Günümüzde depremler kadar volkanlar da bir insan için büyük bir tehdit oluşturuyor. İzlanda’da bulunan Eyjafjallajokull volkanı da şöyle bir tehdit edip geçti. Bilmediğimiz etkileri ne zaman ortaya çıkar bilinmez. Başkent Rejkavic’in 125 km doğusunda bulunan ve yaklaşık 200 yıldır suskun olan Eyjafjallajokull aslında İzlandanın 6. büyük buzulu. Buzul Skogar’ın kuzeyinde ve büyük Myrdalsjokull buzulunun batısında yer alıyor. Volkan adını altında bulunduğu bu buzuldan almış. Volkanın en son 1821 de aktif hale geçtiği ve bu aktivitenin tam 2 yıl sürdüğü biliniyor. Yüksekliği 1666 m kraterinin çapı ise 2.5 km olan volkan bu yılkı aktivitesinin dışında 920 ve 1612 yıllarında da aktivite göstermiş.
Sponsorlu Bağlantılar
Eyjafjallajokull volkanı insanın doğayla mücadele edemeyeceğinin en güzel örneğini verdi bir ay boyunca. Bunca teknolojiye rağmen, yüz milyonlarca insan 1666 metre rakımlı bu küçük (!) tepeye teslim oldu. Volkan harekete geçtiğinde biz daha çok ismiyle ilgilendik. Ne olacak ki ? İzlanda’da bir volkan harekete geçmişti işte. . Sonra volkandan çıkan küller tüm dünyayı etkilemeye başlayınca gördük ki bu küçük bir aktivite bile yaşamımızı alt üst etmeye yetti. Küller yüzünden uçak seferleri felç oldu, yüz binlerce insan yollarda kaldı ve milyar doları geçen büyük bir zarar meydana geldi. Küller bu satırlar yazıldığı dakikalarda da yaşamı yer yer felç etmeye devam ediyor. Uzayı fethetmeye çalışan koca dünya yüksekliği 1600 metre çapı da 2.5 km olan bir volkana yenildi işte. İşin özeti budur.
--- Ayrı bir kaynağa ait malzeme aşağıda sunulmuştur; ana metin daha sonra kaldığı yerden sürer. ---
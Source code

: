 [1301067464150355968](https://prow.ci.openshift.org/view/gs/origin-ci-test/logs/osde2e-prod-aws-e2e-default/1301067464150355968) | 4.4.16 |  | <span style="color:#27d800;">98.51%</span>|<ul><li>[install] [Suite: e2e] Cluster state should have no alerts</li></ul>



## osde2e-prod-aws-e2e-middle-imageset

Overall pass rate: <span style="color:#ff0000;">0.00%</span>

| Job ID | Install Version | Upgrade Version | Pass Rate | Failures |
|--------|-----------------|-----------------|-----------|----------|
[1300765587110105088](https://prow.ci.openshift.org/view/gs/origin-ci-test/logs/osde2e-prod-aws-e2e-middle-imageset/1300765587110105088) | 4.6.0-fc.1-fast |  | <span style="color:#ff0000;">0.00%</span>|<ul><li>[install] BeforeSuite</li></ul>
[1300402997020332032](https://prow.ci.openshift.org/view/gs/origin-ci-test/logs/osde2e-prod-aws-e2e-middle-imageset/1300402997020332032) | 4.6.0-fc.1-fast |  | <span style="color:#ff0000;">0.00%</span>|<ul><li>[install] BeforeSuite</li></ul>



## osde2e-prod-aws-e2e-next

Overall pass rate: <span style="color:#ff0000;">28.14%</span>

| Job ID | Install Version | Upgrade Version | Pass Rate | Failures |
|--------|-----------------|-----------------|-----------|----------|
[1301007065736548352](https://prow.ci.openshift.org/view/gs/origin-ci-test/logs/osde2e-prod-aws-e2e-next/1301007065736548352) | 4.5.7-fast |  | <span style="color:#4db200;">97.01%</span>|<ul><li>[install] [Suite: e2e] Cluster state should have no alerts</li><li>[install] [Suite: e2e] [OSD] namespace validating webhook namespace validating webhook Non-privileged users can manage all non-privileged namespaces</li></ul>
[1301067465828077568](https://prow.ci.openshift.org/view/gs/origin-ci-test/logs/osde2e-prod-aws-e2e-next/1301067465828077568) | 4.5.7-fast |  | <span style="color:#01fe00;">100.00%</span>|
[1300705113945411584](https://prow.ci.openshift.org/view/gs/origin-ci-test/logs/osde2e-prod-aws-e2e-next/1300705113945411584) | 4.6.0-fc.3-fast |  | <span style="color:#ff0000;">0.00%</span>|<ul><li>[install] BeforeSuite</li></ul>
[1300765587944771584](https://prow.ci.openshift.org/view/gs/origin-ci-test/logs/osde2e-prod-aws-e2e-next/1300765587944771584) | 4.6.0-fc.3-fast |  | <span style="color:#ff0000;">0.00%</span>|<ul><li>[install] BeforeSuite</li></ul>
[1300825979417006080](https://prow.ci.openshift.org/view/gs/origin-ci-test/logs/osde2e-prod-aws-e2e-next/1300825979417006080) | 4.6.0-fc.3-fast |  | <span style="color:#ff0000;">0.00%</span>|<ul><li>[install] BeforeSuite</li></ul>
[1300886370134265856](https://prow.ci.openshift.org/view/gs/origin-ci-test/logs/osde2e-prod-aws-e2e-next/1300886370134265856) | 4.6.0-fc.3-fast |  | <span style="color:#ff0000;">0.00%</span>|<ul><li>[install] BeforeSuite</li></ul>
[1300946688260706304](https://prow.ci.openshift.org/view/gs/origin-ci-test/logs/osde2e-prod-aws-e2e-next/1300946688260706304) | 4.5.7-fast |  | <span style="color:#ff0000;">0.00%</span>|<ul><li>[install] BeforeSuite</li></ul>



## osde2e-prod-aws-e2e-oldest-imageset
Peki ülkemiz açısından durum nedir ? Yani bizde aktif volkan var mı acaba ? Şöyle bir bakalım. Ağrıda en son aktivitenin 1840 yılında olduğunu yazıyor bazı kaynaklar. Tendürek ile ilgili net bir bilgi olmamakla beraber M.Ö 2500 yılında bir faaliyet göstermiş. Zaten şu anda dağdan yer yer gaz çıkışları oluyor. Yani Tendürek, tıpkı Nemrut gibi aktif volkan sınıfında. Evet Nemrut da aktif.
Dağ 1402, 1441- 1443 1592 yıllarında faaliyete geçmiş. En son aktivite ise 1692 yılında gerçekleşmiş. Eyjafjallajokull ise en son 200 yıl önce aktivite göstermiş. Yani arada çok da büyük fark yok. Kaldı ki jeolojide birkaç yüz veya birkaç bin yıl kayda bile alınmayacak kadar çok küçük değerlerdir. Gün olur da yolunuz Tatvan’a düşerse mutlaka Nemrut’a gidin. Kraterin içinde girdiğinizde elinde battaniye olan insanların bazı deliklerin başında sıra beklediğini görebilirsiniz. Dağdan çıkan gazların özellikle bel fıtığına iyi geldiğini söylüyor yöredekiler. Battaniyeyi ise çukurun ağzına seriyorlar. Gaz sıcak olduğu için battaniye ara katman görevi görüyor.
Süphan’ın 10.000 yıl önce aktif olduğu ileri sürülüyor ama ben daha dağı iyi bilen biri olarak daha da erkem dönemlerde aktivite gösterdiğine inanıyorum.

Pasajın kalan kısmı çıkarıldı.